One of the more interesting developments on Right-Wing Avenue in recent weeks has been the emergence of some relatively gentle criticisms of Gov. McCrory. The Pope-Civitas Institute (which was, of course, founded by the Governor’s budget director), for example, has been featuring an article entitled “Tell Gov. McCrory to Enforce the Law” in which readers are encouraged to sign a petition urging the Guv to implement the new law to drug test public assistance applicants that he had made noises about not implementing.
Then last Tuesday, Pope-Civitas director Francis DeLuca authored a lengthy article in which he attacked McCrory for speaking at an event that also featured speakers from the Institute for Minority Economic Development (a group DeLuca derided for having worked with Rev. William Barber’s Historic Thousands of Jones Street Coalition). The article even highlighted the fact that Yolanda Stith, wife of McCrory chief of staff Thomas Stith, is a lobbyist on behalf of one of the conveners of the event.
Today, both articles appear to have all but vanished from the Pope-Civitas websites. The DeLuca article “Candidate McCrory Had It Right,” was posted on the Civitas Review blog September 10, but a search of the archives for the blog for that today now turns up no such article. You can read the Google cache version (thanks to one of our intrepid friends for finding it) by clicking here. Here’s the rather remarkable lead sentence:
“As a candidate, Pat McCrory promised to change the culture of cronyism and insider dealing in Raleigh. As governor, however, he is getting awfully cozy with some of the groups that have pigged out for years at the government trough.”

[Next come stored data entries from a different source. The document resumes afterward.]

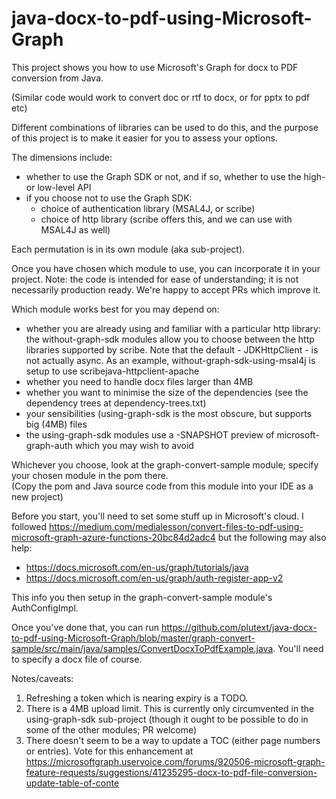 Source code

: # java-docx-to-pdf-using-Microsoft-Graph

This project shows you how to use Microsoft's Graph for docx to PDF conversion from Java.

(Similar code would work to convert doc or rtf to docx, or for pptx to pdf etc)

Different combinations of libraries can be used to do this, and the purpose of this
project is to make it easier for you to assess your options.     

The dimensions include:
- whether to use the Graph SDK or not, and if so, whether to use the high- or low-level API
- if you choose not to use the Graph SDK:
  - choice of authentication library (MSAL4J, or scribe)
  - choice of http library (scribe offers this, and we can use with MSAL4J as well) 

Each permutation is in its own module (aka sub-project).

Once you have chosen which module to use, you can incorporate it in your project. Note: the code is intended for ease of understanding; it is not necessarily production ready.  We're happy to accept PRs which improve it.

Which module works best for you may depend on:
- whether you are already using and familiar with a particular http library: the without-graph-sdk modules allow you to choose between the http libraries supported by scribe.  Note that the default - JDKHttpClient - is not actually async.  As an example, without-graph-sdk-using-msal4j is setup to use scribejava-httpclient-apache
- whether you need to handle docx files larger than 4MB
- whether you want to minimise the size of the dependencies (see the dependency trees at dependency-trees.txt)
- your sensibilities (using-graph-sdk is the most obscure, but supports big (4MB) files 
- the using-graph-sdk modules use a -SNAPSHOT preview of microsoft-graph-auth which you may wish to avoid 

Whichever you choose, look at the graph-convert-sample module; specify your chosen module in the pom there.  
(Copy the pom and Java source code from this module into your IDE as a new project) 

Before you start, you'll need to set some stuff up in Microsoft's cloud.  I followed https://medium.com/medialesson/convert-files-to-pdf-using-microsoft-graph-azure-functions-20bc84d2adc4 but the following may also help:

- https://docs.microsoft.com/en-us/graph/tutorials/java
- https://docs.microsoft.com/en-us/graph/auth-register-app-v2

This info you then setup in the graph-convert-sample module's AuthConfigImpl.

Once you've done that, you can run https://github.com/plutext/java-docx-to-pdf-using-Microsoft-Graph/blob/master/graph-convert-sample/src/main/java/samples/ConvertDocxToPdfExample.java.  You'll need to specify a docx file of course.

Notes/caveats:

1.  Refreshing a token which is nearing expiry is a TODO.
2.  There is a 4MB upload limit.  This is currently only circumvented in the using-graph-sdk sub-project
(though it ought to be possible to do in some of the other modules; PR welcome)
3.  There doesn't seem to be a way to update a TOC (either page numbers or entries).  Vote for this enhancement at https://microsoftgraph.uservoice.com/forums/920506-microsoft-graph-feature-requests/suggestions/41235295-docx-to-pdf-file-conversion-update-table-of-conte 

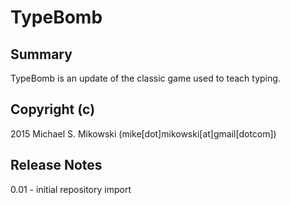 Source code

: # TypeBomb #
## Summary ##
TypeBomb is an update of the classic game used to teach
typing.

## Copyright (c) ##
2015 Michael S. Mikowski (mike[dot]mikowski[at]gmail[dotcom])

## Release Notes ##
0.01 - initial repository import
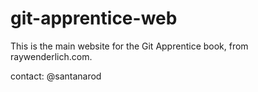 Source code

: # git-apprentice-web

This is the main website for the Git Apprentice book, from raywenderlich.com.

contact: @santanarod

The “Tell Gov. McCrory to Enforce the Law” piece (which was prominently featured on the front page of main website for several days) is now no nowhere to be found unless one clicks on a link that accompanied a Civitas email sent last Wednesday or runs a word search of the website. It’s not listed anywhere that I can find under any of the categories on the site — strange treatment for such a new piece.
So, what to make of all this? Did Civitas have a change of heart? Did the group get a memo from You-Know-Who telling them to cool it?
Obviously, everyone makes mistakes and/or has second thoughts after hitting the “send” or “publish” buttons on occasion, but these two changes — coming, as they did, at a moment in which the Governor is being widely assailed from all angles — certainly ought to raise an eyebrow or two.